What Martin Luther King, Jr. Can Teach Us About Serving Others
As people across Greater Atlanta – and the world – prepare to celebrate the life of Dr. Martin Luther King with a day of service, I am reminded of one of his most famous quotes: “Life’s most persistent and urgent question is ‘what are you doing for others?’”
As I was pondering the question recently, and thinking about Dr. King’s many accomplishments, I came up with five takeaways from his life that can help us all live a life of service and create change for a stronger community.
1. He nurtured his gift: One reason Dr. King was so successful was because he was a great communicator. But he didn’t just wake up one day delivering riveting speeches, with all the inflections on all the right words. It’s a skill he had been nurturing since he was a child. Whatever your natural gifts and talents may be, continue to cultivate them and find ways to use them to help others.

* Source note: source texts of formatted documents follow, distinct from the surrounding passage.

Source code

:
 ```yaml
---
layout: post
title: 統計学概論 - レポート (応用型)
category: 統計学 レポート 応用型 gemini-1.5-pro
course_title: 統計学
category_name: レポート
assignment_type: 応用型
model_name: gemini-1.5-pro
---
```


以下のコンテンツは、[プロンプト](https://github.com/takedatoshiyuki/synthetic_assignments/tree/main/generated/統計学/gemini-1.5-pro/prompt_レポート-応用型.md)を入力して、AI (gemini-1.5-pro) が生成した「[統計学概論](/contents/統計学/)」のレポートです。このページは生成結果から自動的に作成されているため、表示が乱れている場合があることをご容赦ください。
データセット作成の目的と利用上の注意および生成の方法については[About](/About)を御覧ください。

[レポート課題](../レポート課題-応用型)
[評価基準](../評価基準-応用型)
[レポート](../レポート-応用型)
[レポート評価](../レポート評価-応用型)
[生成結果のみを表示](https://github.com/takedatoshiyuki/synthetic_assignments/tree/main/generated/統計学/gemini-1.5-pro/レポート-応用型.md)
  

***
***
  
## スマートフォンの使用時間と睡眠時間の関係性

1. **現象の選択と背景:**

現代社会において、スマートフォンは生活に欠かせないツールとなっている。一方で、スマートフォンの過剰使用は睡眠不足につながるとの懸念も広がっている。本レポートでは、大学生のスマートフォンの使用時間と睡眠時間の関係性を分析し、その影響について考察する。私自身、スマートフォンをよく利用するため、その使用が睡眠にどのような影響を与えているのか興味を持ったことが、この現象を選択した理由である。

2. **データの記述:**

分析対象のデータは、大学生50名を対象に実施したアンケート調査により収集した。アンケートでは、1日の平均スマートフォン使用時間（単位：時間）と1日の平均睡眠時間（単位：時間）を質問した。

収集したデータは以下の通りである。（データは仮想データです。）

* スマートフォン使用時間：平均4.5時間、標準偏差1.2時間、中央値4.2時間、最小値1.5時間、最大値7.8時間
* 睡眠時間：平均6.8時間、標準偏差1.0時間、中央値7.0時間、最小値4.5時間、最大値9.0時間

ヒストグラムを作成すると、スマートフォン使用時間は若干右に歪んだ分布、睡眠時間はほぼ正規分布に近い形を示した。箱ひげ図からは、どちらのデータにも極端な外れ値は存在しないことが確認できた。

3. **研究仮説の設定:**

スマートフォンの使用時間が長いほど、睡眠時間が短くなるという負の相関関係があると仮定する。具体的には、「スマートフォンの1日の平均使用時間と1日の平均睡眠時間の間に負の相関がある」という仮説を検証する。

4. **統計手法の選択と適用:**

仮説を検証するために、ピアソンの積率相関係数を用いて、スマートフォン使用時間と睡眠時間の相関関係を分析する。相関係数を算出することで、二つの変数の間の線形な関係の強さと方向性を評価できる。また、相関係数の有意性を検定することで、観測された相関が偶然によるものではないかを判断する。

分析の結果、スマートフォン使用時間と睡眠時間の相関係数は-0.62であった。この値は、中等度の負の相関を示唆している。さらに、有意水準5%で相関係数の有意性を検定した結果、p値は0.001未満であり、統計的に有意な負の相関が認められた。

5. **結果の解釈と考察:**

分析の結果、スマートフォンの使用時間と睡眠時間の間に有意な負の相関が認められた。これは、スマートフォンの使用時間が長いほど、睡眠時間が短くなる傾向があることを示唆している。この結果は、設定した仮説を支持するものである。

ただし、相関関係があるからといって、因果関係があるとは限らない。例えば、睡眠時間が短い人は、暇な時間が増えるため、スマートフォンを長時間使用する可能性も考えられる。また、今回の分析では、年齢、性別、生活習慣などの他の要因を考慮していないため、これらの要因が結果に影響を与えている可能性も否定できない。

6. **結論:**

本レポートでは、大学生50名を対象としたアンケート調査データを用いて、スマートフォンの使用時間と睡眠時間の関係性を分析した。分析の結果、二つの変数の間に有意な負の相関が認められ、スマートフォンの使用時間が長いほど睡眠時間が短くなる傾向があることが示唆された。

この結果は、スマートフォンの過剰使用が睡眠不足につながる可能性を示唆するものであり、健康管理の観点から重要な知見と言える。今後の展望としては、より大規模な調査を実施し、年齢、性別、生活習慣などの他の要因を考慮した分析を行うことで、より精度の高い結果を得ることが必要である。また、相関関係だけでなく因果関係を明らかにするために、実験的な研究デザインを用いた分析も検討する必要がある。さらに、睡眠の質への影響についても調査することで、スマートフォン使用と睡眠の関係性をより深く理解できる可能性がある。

2. He was courageous: Webster defines courage as: mental or moral strength to venture, persevere, and withstand danger, fear or difficulty. It’s what gave Dr. King the ability to fight for causes he believed in, knowing it could cost him his life. Creating change never comes easy, so to become a true change agent, you must have courage to see it through.
3. He gave selflessly: Dr. King paid the ultimate price in his service to others, but it was just his final act in a life of selflessness and sacrifice to ensure equality for all. He gave his time, traveling around the world, often leaving his wife and young children at home. He gave his talents – the gift of communication and leadership – and he gave his treasure, even donating his Nobel Prize Award money to the Civil Rights movement. You must be willing to serve others without receiving anything in return.

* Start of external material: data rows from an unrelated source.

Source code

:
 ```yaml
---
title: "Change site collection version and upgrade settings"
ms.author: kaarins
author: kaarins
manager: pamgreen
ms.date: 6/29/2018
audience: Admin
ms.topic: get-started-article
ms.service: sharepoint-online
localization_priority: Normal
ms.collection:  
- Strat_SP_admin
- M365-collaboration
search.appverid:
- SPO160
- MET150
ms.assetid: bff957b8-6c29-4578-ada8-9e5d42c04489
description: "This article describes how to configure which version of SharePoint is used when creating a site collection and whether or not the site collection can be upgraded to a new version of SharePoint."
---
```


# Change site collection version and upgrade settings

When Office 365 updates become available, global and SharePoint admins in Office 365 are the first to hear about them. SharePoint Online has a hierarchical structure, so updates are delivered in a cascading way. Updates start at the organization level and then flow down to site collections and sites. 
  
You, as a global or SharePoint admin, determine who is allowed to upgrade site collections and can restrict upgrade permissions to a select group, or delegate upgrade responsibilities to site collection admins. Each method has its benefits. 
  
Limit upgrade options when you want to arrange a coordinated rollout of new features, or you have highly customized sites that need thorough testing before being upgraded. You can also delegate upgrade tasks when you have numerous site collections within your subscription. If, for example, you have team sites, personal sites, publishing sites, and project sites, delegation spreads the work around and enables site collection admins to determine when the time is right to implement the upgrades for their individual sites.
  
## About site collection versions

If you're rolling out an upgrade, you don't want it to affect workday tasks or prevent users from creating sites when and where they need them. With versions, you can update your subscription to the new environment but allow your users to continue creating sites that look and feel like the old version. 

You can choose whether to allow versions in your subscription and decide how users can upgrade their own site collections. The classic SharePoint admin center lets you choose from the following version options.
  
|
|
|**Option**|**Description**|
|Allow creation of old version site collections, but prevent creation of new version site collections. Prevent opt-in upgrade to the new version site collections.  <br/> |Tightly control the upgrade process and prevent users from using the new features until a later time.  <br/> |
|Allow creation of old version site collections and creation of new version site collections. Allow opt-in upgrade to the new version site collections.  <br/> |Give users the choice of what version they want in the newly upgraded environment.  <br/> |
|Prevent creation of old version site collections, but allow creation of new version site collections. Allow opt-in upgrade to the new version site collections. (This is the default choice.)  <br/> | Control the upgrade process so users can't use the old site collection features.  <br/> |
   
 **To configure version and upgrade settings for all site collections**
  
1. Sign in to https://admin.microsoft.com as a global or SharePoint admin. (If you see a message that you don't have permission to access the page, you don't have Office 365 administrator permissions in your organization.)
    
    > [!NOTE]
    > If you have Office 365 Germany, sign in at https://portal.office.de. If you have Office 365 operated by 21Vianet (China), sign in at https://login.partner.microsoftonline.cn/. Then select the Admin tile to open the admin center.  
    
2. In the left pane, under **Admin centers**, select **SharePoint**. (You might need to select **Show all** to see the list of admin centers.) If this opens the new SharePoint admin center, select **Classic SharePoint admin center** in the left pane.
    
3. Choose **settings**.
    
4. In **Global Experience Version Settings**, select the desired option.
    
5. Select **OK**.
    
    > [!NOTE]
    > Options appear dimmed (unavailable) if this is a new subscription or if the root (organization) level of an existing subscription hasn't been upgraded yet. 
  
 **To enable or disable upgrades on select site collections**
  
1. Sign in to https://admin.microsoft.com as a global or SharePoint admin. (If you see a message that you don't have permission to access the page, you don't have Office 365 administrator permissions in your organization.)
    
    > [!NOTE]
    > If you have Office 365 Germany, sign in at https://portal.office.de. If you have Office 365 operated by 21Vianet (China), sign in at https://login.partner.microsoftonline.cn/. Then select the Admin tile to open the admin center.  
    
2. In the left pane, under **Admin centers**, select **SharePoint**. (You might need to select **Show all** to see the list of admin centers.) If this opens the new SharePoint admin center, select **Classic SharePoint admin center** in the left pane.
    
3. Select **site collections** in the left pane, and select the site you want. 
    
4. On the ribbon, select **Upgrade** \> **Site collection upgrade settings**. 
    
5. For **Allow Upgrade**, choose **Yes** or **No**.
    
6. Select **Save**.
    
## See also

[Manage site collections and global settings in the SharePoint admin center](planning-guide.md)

4. He collaborated with others: Dr. King was part of the Civil Rights Movement – a collaboration with many other people and organizations. Together, they were able to accomplish what no individual or group would have been able to do alone. There is truly power in numbers.

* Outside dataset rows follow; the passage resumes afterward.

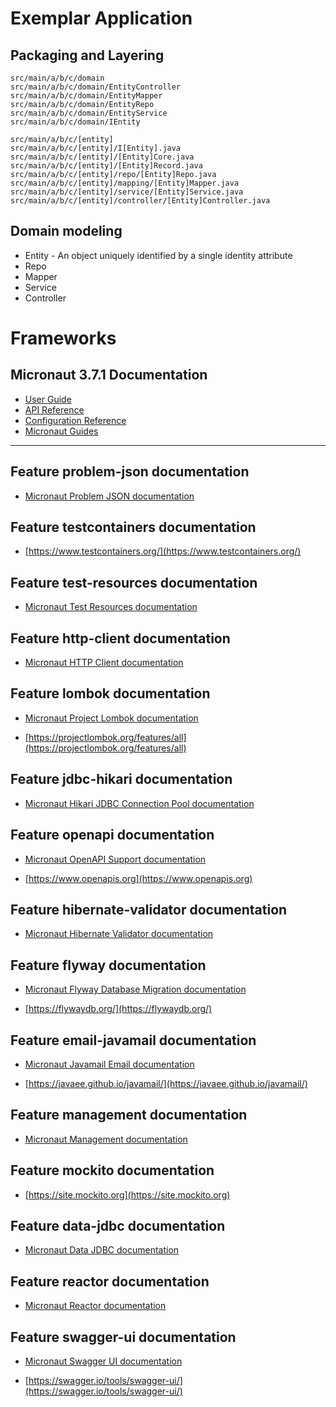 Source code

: # Exemplar Application

## Packaging and Layering

```shell
src/main/a/b/c/domain
src/main/a/b/c/domain/EntityController
src/main/a/b/c/domain/EntityMapper
src/main/a/b/c/domain/EntityRepo
src/main/a/b/c/domain/EntityService
src/main/a/b/c/domain/IEntity
```

```shell
src/main/a/b/c/[entity]
src/main/a/b/c/[entity]/I[Entity].java
src/main/a/b/c/[entity]/[Entity]Core.java
src/main/a/b/c/[entity]/[Entity]Record.java
src/main/a/b/c/[entity]/repo/[Entity]Repo.java
src/main/a/b/c/[entity]/mapping/[Entity]Mapper.java
src/main/a/b/c/[entity]/service/[Entity]Service.java
src/main/a/b/c/[entity]/controller/[Entity]Controller.java
```

## Domain modeling
 
* Entity - An object uniquely identified by a single identity attribute
* Repo
* Mapper
* Service
* Controller

# Frameworks

## Micronaut 3.7.1 Documentation

- [User Guide](https://docs.micronaut.io/3.7.1/guide/index.html)
- [API Reference](https://docs.micronaut.io/3.7.1/api/index.html)
- [Configuration Reference](https://docs.micronaut.io/3.7.1/guide/configurationreference.html)
- [Micronaut Guides](https://guides.micronaut.io/index.html)
---

## Feature problem-json documentation

- [Micronaut Problem JSON documentation](https://micronaut-projects.github.io/micronaut-problem-json/latest/guide/index.html)


## Feature testcontainers documentation

- [https://www.testcontainers.org/](https://www.testcontainers.org/)


## Feature test-resources documentation

- [Micronaut Test Resources documentation](https://micronaut-projects.github.io/micronaut-test-resources/latest/guide/)


## Feature http-client documentation

- [Micronaut HTTP Client documentation](https://docs.micronaut.io/latest/guide/index.html#httpClient)


## Feature lombok documentation

- [Micronaut Project Lombok documentation](https://docs.micronaut.io/latest/guide/index.html#lombok)

- [https://projectlombok.org/features/all](https://projectlombok.org/features/all)


## Feature jdbc-hikari documentation

- [Micronaut Hikari JDBC Connection Pool documentation](https://micronaut-projects.github.io/micronaut-sql/latest/guide/index.html#jdbc)


## Feature openapi documentation

- [Micronaut OpenAPI Support documentation](https://micronaut-projects.github.io/micronaut-openapi/latest/guide/index.html)

- [https://www.openapis.org](https://www.openapis.org)


## Feature hibernate-validator documentation

- [Micronaut Hibernate Validator documentation](https://micronaut-projects.github.io/micronaut-hibernate-validator/latest/guide/index.html)


## Feature flyway documentation

- [Micronaut Flyway Database Migration documentation](https://micronaut-projects.github.io/micronaut-flyway/latest/guide/index.html)

- [https://flywaydb.org/](https://flywaydb.org/)


## Feature email-javamail documentation

- [Micronaut Javamail Email documentation](https://micronaut-projects.github.io/micronaut-email/latest/guide/index.html#javamail)

- [https://javaee.github.io/javamail/](https://javaee.github.io/javamail/)


## Feature management documentation

- [Micronaut Management documentation](https://docs.micronaut.io/latest/guide/index.html#management)


## Feature mockito documentation

- [https://site.mockito.org](https://site.mockito.org)


## Feature data-jdbc documentation

- [Micronaut Data JDBC documentation](https://micronaut-projects.github.io/micronaut-data/latest/guide/index.html#jdbc)


## Feature reactor documentation

- [Micronaut Reactor documentation](https://micronaut-projects.github.io/micronaut-reactor/snapshot/guide/index.html)


## Feature swagger-ui documentation

- [Micronaut Swagger UI documentation](https://micronaut-projects.github.io/micronaut-openapi/latest/guide/index.html)

- [https://swagger.io/tools/swagger-ui/](https://swagger.io/tools/swagger-ui/)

5. He had faith: I’m not talking about faith in the religious or spiritual sense, but I mean a sincere, unshakable belief that what he was doing would work. That faith was on full display during his last speech when he said: “…I’ve seen the Promised Land. I may not get there with you. But I want you to know…we, as a people, will get to the Promised Land.” Believe that the change you are fighting and working tirelessly for will come…and it will.